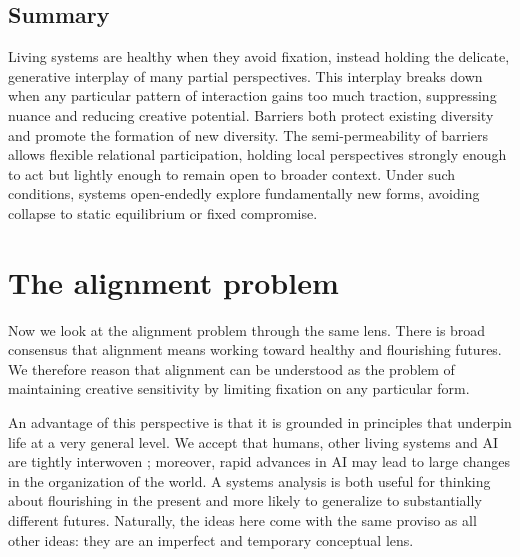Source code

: \documentclass[11pt]{article}
\begin{document}


\subsection*{Summary}

Living systems are healthy when they avoid fixation, instead holding the delicate, generative interplay of many partial perspectives. This interplay breaks down when any particular pattern of interaction gains too much traction, suppressing nuance and reducing creative potential. Barriers both protect existing diversity and promote the formation of new diversity. The semi-permeability of barriers allows flexible relational participation, holding local perspectives strongly enough to act but lightly enough to remain open to broader context. Under such conditions, systems open-endedly explore fundamentally new forms, avoiding collapse to static equilibrium or fixed compromise.

\section{The alignment problem}

Now we look at the alignment problem through the same lens. There is broad consensus that alignment means working toward healthy and flourishing futures. We therefore reason that alignment can be understood as the problem of maintaining creative sensitivity by limiting fixation on any particular form. 


An advantage of this perspective is that it is grounded in principles that underpin life at a very general level. We accept that humans, other living systems and AI are tightly interwoven \citep{latour2012we, haraway2020staying, hayles2000we, bateson1972steps, folke2006resilience, douglas2012social}; moreover, rapid advances in AI may lead to large changes in the organization of the world. A systems analysis is both useful for thinking about flourishing in the present and more likely to generalize to substantially different futures. Naturally, the ideas here come with the same proviso as all other ideas: they are an imperfect and temporary conceptual lens.
\end{document}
========================
Work instruction: Retype each line of the listing above word for word. Exclude the pictures.

Task result:
Source code

: \documentclass[11pt]{article}
\begin{document}


\subsection*{Summary}

Living systems are healthy when they avoid fixation, instead holding the delicate, generative interplay of many partial perspectives. This interplay breaks down when any particular pattern of interaction gains too much traction, suppressing nuance and reducing creative potential. Barriers both protect existing diversity and promote the formation of new diversity. The semi-permeability of barriers allows flexible relational participation, holding local perspectives strongly enough to act but lightly enough to remain open to broader context. Under such conditions, systems open-endedly explore fundamentally new forms, avoiding collapse to static equilibrium or fixed compromise.

\section{The alignment problem}

Now we look at the alignment problem through the same lens. There is broad consensus that alignment means working toward healthy and flourishing futures. We therefore reason that alignment can be understood as the problem of maintaining creative sensitivity by limiting fixation on any particular form. 


An advantage of this perspective is that it is grounded in principles that underpin life at a very general level. We accept that humans, other living systems and AI are tightly interwoven \citep{latour2012we, haraway2020staying, hayles2000we, bateson1972steps, folke2006resilience, douglas2012social}; moreover, rapid advances in AI may lead to large changes in the organization of the world. A systems analysis is both useful for thinking about flourishing in the present and more likely to generalize to substantially different futures. Naturally, the ideas here come with the same proviso as all other ideas: they are an imperfect and temporary conceptual lens.
\end{document}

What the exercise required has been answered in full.